7. The sense of taste and that of smell are developed to a much lower extent. It is even difficult to point to distinct organs or impressible surfaces as certainly devoted to the reception of impressions of this kind.

8. The sense of hearing is also developed to a very slight extent. No distinct sense-organ of this kind has been discovered, except in a few insects and in members of the sub-kingdom Mollusca. It is, however, of no small interest to find that, where these organs do exist, the nerves issuing from them are not in direct relation with the brain, but are immediately connected with one of the principal locomotor nerve-centres of the body.

9. The associated ganglia representing the single or double brain are, in animals possessing a head, the centres in which all impressions from sense-organs, save those last mentioned (the auditory), are reflected on to appropriate groups of muscles. This "reflection occurs either at once or after the stimulus has passed through other ganglia, whence it is passed along nerves to those groups or combinations of muscles whose simultaneous or successive contractions give rise to the organism's reply to such impressions.

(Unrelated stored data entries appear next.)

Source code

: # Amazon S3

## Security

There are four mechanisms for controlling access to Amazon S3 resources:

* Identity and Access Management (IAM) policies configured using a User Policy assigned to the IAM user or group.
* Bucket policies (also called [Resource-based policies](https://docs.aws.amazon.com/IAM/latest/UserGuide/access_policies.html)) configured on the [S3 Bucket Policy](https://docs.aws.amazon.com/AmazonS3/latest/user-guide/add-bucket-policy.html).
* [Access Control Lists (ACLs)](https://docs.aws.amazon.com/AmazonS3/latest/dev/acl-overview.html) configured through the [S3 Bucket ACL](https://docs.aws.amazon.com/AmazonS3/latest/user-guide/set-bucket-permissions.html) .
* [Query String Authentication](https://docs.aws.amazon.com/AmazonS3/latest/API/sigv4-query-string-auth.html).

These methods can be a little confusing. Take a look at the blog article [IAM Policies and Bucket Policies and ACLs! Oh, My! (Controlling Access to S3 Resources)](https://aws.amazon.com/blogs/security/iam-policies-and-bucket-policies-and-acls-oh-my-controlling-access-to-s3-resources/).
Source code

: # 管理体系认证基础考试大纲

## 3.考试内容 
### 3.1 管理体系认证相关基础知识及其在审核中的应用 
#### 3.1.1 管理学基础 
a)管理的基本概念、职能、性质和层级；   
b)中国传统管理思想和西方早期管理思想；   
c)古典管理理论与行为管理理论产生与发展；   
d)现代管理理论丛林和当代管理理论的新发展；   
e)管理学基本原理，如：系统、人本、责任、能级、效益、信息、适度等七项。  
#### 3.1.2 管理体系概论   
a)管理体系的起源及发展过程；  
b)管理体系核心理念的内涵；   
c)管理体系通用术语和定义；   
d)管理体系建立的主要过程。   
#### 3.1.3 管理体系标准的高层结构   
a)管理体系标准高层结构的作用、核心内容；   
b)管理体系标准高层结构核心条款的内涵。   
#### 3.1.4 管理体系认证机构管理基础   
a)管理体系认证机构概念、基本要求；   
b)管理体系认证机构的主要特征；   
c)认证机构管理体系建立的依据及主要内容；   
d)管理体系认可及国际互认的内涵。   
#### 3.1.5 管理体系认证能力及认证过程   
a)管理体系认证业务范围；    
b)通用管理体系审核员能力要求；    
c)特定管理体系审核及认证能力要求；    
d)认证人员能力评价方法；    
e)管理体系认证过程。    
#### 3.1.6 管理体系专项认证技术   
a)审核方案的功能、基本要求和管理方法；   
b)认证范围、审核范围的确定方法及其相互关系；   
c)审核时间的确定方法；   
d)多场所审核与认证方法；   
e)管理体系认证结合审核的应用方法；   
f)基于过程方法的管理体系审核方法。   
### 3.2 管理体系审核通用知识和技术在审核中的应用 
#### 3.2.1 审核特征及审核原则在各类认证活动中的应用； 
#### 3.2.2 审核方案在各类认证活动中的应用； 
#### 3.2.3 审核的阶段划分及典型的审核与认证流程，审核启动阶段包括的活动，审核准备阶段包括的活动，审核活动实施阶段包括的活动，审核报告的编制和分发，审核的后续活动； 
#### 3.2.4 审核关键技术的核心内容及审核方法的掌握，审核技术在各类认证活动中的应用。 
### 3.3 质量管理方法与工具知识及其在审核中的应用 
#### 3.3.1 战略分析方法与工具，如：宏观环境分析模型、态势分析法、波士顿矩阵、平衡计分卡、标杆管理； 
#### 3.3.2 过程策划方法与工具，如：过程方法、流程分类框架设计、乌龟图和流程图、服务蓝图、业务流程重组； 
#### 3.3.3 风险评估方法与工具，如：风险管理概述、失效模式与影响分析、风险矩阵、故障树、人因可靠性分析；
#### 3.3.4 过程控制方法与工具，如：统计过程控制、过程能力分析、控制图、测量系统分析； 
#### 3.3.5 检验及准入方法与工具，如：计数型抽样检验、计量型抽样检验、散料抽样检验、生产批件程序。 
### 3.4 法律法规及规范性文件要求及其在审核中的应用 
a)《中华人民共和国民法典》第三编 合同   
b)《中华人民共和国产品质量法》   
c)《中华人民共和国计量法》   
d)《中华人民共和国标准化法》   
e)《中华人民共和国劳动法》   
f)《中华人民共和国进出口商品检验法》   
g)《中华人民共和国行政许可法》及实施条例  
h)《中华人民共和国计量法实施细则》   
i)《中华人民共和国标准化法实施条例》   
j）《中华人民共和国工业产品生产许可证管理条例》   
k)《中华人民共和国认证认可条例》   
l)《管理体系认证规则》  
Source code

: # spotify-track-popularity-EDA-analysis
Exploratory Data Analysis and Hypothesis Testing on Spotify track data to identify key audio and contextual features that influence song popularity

It may be easily understood, therefore, that in all such animals perfection of sense-organs, size of brain, and power of executing varied muscular movements, are intimately related to one another.

10. But a fairly parallel correlation also becomes established between these various developments and that of the internal organs. An increasing visceral complexity is gradually attained. Such increased visceral complexity carries with it the necessity for a further development of nervous communications. The several internal organs have to be brought into more perfect relation with the sensori-motor nervous system, and also with one another, for all joint actions in which two or more of them may be concerned.

11. In invertebrate animals the visceral system of nerves has, when compared with the rest of the nervous system, a greater proportional development than among vertebrate animals. Its importance among the Invertebrata is not dwarfed by the enormous development of the brain and spinal cord, which gradually declares itself among the Vertebrata.

12. Impressions emanating from the viscera and stimulating the organism to movements of various kinds, whether in pursuit of food or of a mate, would, therefore, have a proportionally greater ​importance as constituting part of the ordinary mental life of invertebrate animals. Movements thus initiated will be found to afford a basis for the development of many so-called instinctive acts.